▶ [Directions for this task]: Pictures do not belong in the copy; transcribe everything else in the records exactly.

▶ [Dataset entries]:
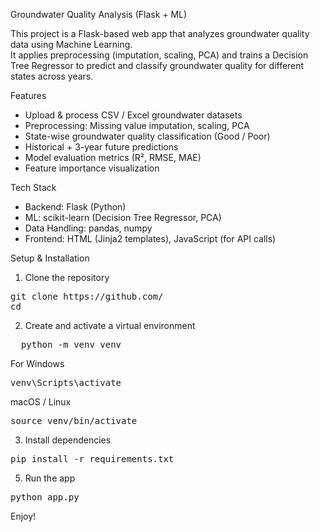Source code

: Groundwater Quality Analysis (Flask + ML)

This project is a Flask-based web app that analyzes groundwater quality data using Machine Learning.  
It applies preprocessing (imputation, scaling, PCA) and trains a Decision Tree Regressor to predict and classify groundwater quality for different states across years.  


Features
- Upload & process CSV / Excel groundwater datasets  
- Preprocessing: Missing value imputation, scaling, PCA  
- State-wise groundwater quality classification (Good / Poor)  
- Historical + 3-year future predictions  
- Model evaluation metrics (R², RMSE, MAE)  
- Feature importance visualization  


Tech Stack
- Backend: Flask (Python)  
- ML: scikit-learn (Decision Tree Regressor, PCA)  
- Data Handling: pandas, numpy  
- Frontend: HTML (Jinja2 templates), JavaScript (for API calls)  

Setup & Installation

1. Clone the repository
<pre>
git clone https://github.com/
cd <repo>
</pre>
2. Create and activate a virtual environment
<pre>
  python -m venv venv
</pre>
For Windows
<pre>
venv\Scripts\activate
</pre>
macOS / Linux
<pre>
source venv/bin/activate
</pre>
3. Install dependencies
<pre>
pip install -r requirements.txt
</pre>
5. Run the app
<pre>
python app.py
</pre>
Enjoy!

▶ [Result]:
Source code

: Groundwater Quality Analysis (Flask + ML)

This project is a Flask-based web app that analyzes groundwater quality data using Machine Learning.  
It applies preprocessing (imputation, scaling, PCA) and trains a Decision Tree Regressor to predict and classify groundwater quality for different states across years.  


Features
- Upload & process CSV / Excel groundwater datasets  
- Preprocessing: Missing value imputation, scaling, PCA  
- State-wise groundwater quality classification (Good / Poor)  
- Historical + 3-year future predictions  
- Model evaluation metrics (R², RMSE, MAE)  
- Feature importance visualization  


Tech Stack
- Backend: Flask (Python)  
- ML: scikit-learn (Decision Tree Regressor, PCA)  
- Data Handling: pandas, numpy  
- Frontend: HTML (Jinja2 templates), JavaScript (for API calls)  

Setup & Installation

1. Clone the repository
<pre>
git clone https://github.com/
cd <repo>
</pre>
2. Create and activate a virtual environment
<pre>
  python -m venv venv
</pre>
For Windows
<pre>
venv\Scripts\activate
</pre>
macOS / Linux
<pre>
source venv/bin/activate
</pre>
3. Install dependencies
<pre>
pip install -r requirements.txt
</pre>
5. Run the app
<pre>
python app.py
</pre>
Enjoy!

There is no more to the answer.